I'd say we follow RFC4180:
http://tools.ietf.org/html/rfc4180At least it is some kind of standard and you can build applications that interoperate based on that.
CSV data IMO means that only Delimiter (unless in a quoted field) should be taken a field separator. So the spaces would have to be part of the data, although they do not comply with rfc 4180.
Well, not following RFC4180 means we're defining yet another standard. Not a good idea, I think.
However, see section 2 point 4: "Spaces are considered part of a field and should not be ignored." So, this *does* comply with RFC4180.
Root cause of this problem was/is faulty implementation of TStrings.GetdelimitedText and TStrings.SetdelimitedText, see issue 19610 in the bugtracker.
Note: DelimitedText deals with *SDF* format, which is very similar to but not necessarily the same as RFC4180.
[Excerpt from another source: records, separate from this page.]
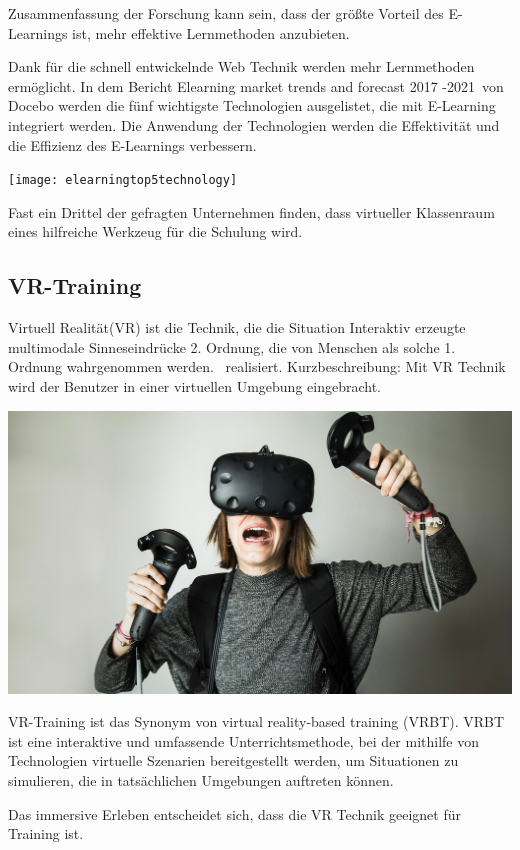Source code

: Zusammenfassung der Forschung kann sein, dass der größte Vorteil des E-Learnings ist, mehr effektive Lernmethoden anzubieten.

Dank für die schnell entwickelnde Web Technik werden mehr Lernmethoden ermöglicht. In dem Bericht \glqq Elearning market trends and forecast 2017 -2021\grqq\ von Docebo werden die fünf wichtigste Technologien ausgelistet, die mit E-Learning integriert werden. Die Anwendung der Technologien werden die Effektivität und die Effizienz des E-Learnings verbessern.

\texttt{[image: elearningtop5technology]}

Fast ein Drittel der gefragten Unternehmen finden, dass virtueller Klassenraum eines hilfreiche Werkzeug für die Schulung wird.

 \subsection{VR-Training}
 
Virtuell Realität(VR) ist die Technik, die die Situation \glqq Interaktiv erzeugte multimodale Sinneseindrücke 2. Ordnung, die von Menschen als solche 1. Ordnung wahrgenommen werden.\grqq\ \citep{9} realisiert. Kurzbeschreibung: Mit VR Technik wird der Benutzer in einer virtuellen Umgebung eingebracht.

\includegraphics[width=\textwidth]{images/vrhtcvive.jpg}

VR-Training ist das Synonym von virtual reality-based training (VRBT). \glqq VRBT ist eine interaktive und umfassende Unterrichtsmethode, bei der mithilfe von Technologien virtuelle Szenarien bereitgestellt werden, um Situationen zu simulieren, die in tatsächlichen Umgebungen auftreten können. \grqq\ \citep{14}

Das immersive Erleben entscheidet sich, dass die VR Technik geeignet für Training ist.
However, afer implementing the patch in 19610 (which aligns DelimitedText behaviour with Delphi), if we modify the output of DelimitedText to always quote fields that have spaces or quotes or line endings (CR and/or LF), we still maintain Delphi compatibility (see tests in bug report) and we end up outputting both valid SDF and CSV (if you set CommaText to true).
(So yes, I totally agree with your last post in that issue suggesting we quote stuff.)
On the import side, the SDF behaviour of not stripping trailing and leading spaces actually seems to match RFC4180.
After 19610 is implemented, we could take a look at whether reading csv data using delimitedtext works using a test program (which can be submitted to the compiler test program suite). I suspect it won't completely work... and fix that if necessary.
Then we could patch the stringgrid loadfromcsvfile and the save routine, as well as any other csv import/export routine floating around in FPC and Lazarus that we can lay our hands on.